2021 Mazda CX-30 Turbo revealed

  • Thursday 1st January 1970

Turbocharged SUV breaks cover thanks to Mazda's Mexican arm with 186kW turbo-four, but likely not bound for Australia

Following the release of a teaser earlier this month, the 2021 Mazda CX-30 Turbo has been officially unveiled by Mazda’s Mexican division, adding some much-needed turbocharged spice to the brand’s premium compact SUV.

Under the bonnet is the same 2.5-litre turbocharged four-cylinder petrol engine as the related Mazda 3 2.5 Turbo hatch and sedan, developing 170kW of power and 420Nm of torque on regular 91RON unleaded, or – Mazda says – 186kW and 433Nm when fueled with 98RON premium petrol.

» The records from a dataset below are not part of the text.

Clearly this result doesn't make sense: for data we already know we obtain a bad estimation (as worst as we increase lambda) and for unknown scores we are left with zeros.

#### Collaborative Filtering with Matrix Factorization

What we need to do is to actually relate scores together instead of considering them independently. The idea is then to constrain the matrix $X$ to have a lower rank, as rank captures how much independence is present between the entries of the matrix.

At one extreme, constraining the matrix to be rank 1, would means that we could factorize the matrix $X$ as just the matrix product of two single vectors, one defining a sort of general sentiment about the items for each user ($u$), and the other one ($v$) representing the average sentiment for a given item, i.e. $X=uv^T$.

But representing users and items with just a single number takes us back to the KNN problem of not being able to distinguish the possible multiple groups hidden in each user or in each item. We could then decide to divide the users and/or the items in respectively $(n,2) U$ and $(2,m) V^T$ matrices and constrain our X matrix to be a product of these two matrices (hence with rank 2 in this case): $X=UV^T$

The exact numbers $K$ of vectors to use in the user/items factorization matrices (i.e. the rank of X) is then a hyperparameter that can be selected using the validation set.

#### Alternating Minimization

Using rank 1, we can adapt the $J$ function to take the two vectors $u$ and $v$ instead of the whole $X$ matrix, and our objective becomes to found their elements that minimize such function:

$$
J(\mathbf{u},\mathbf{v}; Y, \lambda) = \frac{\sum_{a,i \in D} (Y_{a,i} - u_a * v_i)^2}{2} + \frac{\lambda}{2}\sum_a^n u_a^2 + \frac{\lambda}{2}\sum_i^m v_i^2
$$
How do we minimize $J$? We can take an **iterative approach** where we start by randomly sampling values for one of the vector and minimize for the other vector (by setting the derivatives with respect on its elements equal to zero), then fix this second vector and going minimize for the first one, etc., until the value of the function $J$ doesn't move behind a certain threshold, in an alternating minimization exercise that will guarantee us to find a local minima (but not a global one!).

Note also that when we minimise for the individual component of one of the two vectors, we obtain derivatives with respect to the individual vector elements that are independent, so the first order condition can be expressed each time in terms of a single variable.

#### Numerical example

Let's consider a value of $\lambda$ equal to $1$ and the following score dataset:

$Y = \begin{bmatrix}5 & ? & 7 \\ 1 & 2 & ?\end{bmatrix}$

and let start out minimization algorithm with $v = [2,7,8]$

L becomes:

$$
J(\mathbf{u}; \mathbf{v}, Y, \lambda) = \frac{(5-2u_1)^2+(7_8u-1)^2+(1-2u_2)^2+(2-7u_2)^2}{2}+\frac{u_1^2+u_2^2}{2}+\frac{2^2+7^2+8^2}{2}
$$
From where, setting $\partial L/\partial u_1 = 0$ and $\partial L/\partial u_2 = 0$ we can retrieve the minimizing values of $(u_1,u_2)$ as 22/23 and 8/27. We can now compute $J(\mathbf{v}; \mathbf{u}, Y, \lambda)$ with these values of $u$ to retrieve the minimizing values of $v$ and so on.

Like its low-riding siblings, the CX-30 Turbo sends drive to the road through a six-speed automatic transmission and Mazda’s ‘i-Activ’ front-biased all-wheel-drive system. No manual transmission will be offered (at launch, at least).

No 0-100km/h acceleration figure has been quoted, though a time in the low-seven second bracket is likely.

Mazda Mexico’s website doesn’t detail whether any specific upgrades have been made to the CX-30’s chassis to accommodate the additional turbocharged grunt, though it does confirm the Turbo rides on 18-inch aluminium alloy wheels shod in 215/55 profile tyres, and that it retains the naturally-aspirated model’s MacPherson strut front and torsion-beam rear suspension layout.

The CX-30 Turbo tips the scales in at 1583kg (dry) – 108kg more than the non-turbocharged, 2.5-litre, all-wheel-drive CX-30 currently offered in Australia.

Differentiating the turbocharged model from its atmospheric siblings is an array of minor tweaks, including a gloss black finish for the alloy wheels, black rear roof spoiler, black mirror caps and larger exhaust tips. The ‘Aero Kit’ – consisting of a larger rear spoiler, an extended front splitter and more – offered with the US-market turbocharged Mazda 3 hatch and sedan doesn’t appear to be available on the SUV.

In Mexico, the 2.5-litre turbo engine will be offered solely with the highly-specified, CX-30 ‘s Grand Touring’ trim level. Standard kit is similar to that of higher-spec, Australian-delivered CX-30 variants, with equipment highlights including leather trim, an eight-way power-adjustable driver’s seat, dual-zone climate control, paddle shifters and a sunroof.

The 2021 Mazda CX-30 Turbo will become available for ‘presale’ in Mexico on September 24, with keen buyers able to place a reservation on that date. Pricing in Mexico will kick off from 546,900 pesos (AUD$35,700).

It’s unclear whether the CX-30 Turbo will ever make its way Down Under, but given Mexican-market CX-30s originate from the company’s local plant in Salamanca, Mexico – and Australian-delivered examples are built in Japan – it’s unlikely the model will ever reach local shores. However, if it were to become available for our market, the CX-30 Turbo would likely be high up on Mazda Australia’s wish list.